His actual name is Miguel Sanchez Romera, not Romero, and apparently he's closing down his restaurant and moving to NYC.

Steve Plotnicki

Yes I had heard that over the weekend. I guess Pim put him our of business. (wink emoticon.) I'll correct the spelling of his name.

Tell me, do you get your copy of the survey in the mail?

Silly Disciple

FWIW, I ate there with a bunch of friends and shared a reaction similar to Pim's. My wife at some point asked the waiter to stop bringing her dishes, telling him "enough with the jello".
And this is from someone who's a big fan of Can Roca (as so am I, and EB, Fat Duck, etc.).

In my opinion Sanchez Romera is an amazing cook, with great skill, but became so enamored and obsessed with his own product (Micri) that forgot the purpose of cooking.
It's a pity, because Micri is now out of fashion, as there are better products which serve the same purpose, and Sanchez Romera could be doing great things otherwise.

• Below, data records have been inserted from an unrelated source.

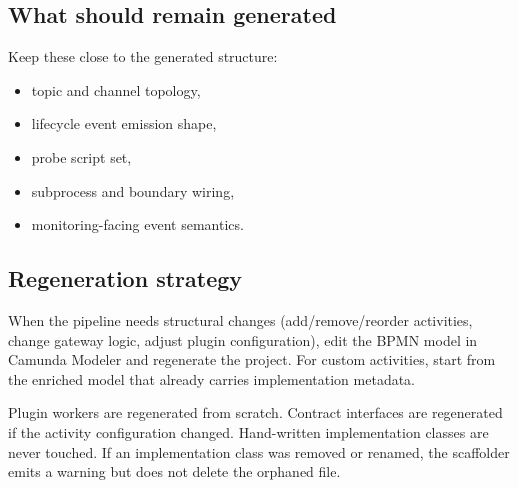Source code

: \subsection{What should remain generated}

Keep these close to the generated structure:
\begin{itemize}
\item topic and channel topology,
\item lifecycle event emission shape,
\item probe script set,
\item subprocess and boundary wiring,
\item monitoring-facing event semantics.
\end{itemize}

\subsection{Regeneration strategy}

When the pipeline needs structural changes (add/remove/reorder activities, change
gateway logic, adjust plugin configuration), edit the BPMN model in Camunda Modeler
and regenerate the project. For custom activities, start from the enriched model
that already carries implementation metadata.

Plugin workers are regenerated from scratch. Contract interfaces are regenerated if
the activity configuration changed. Hand-written implementation classes are never
touched. If an implementation class was removed or renamed, the scaffolder emits a
warning but does not delete the orphaned file.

No, I did not receive the survey.

Steve Plotnicki

You have a wife?

I understand your point about the meal. But it really doesn't address my point of the potential of finding aesthetic value in food that doesn't taste the way you would like it to taste.

If you email me your address I will send you a copy of the survey.

Silly Disciple

Yes, a wife and two kids. You seem surprised.

No, it doesn't address your point directly, but it does tangentially. What I'm trying to say is that the pursue of aesthetic value per-se is not really interesting on its own; it has to come hand in hand with what we eventually expect of food: to be tasty. This is a point that Ferran Adria gets quite well(for a goo number of dishes at least, maybe not all).

You would get the point in a split second if you ate at L'Esguard. Each dish is a bloody work of art in aestethic terms, quite possibly the most beautiful food I've been served. However, as soon as you eat it, you're disappointed. And the dissapointment builds course over course. And it's not a question of avant-garde vs. classical cuisine. There's just no enjoyment in consuming the dishes, as they just don't taste good. Moreover, Romera's fixation with Micri ends up saturating and boring the patrons.

I would understand if someone enjoys a meal there for the aestethic or the technical pleasure of it. I know I enjoy the technical side quite a bit. But just not for the primary (at least IMHO) value of food: taste.

Steve Plotnicki

I am surprised!

All you are saying is that the conclusion (the ultimate taste of a dish)is most important, and the aesthetics are interesting but secondary. My point is that not everyone feels that way about it. Some people are willing to focus on the aesthetic as a seperate issue.

Look there are films that have no storyline but which are great cinema based on the director's use of imagry and cinematography. So why can't there be value to cuisine that revolves around texture and sensation and not taste?

Silly Disciple

See, your position doesn't hold. Ultimately, you eat the food. And taste (unless you're looking at just sustenance) is the measure of things.

Let's take your position to the extreme: would you rather have a fresh fish of pristine quality done a-la-plancha, odd looking and without any presentation, or frozen fish sticks (or worse, cow dung) prepared by Sanchez Romera? I am willing to bet the house that 99.9% of people would choose the former.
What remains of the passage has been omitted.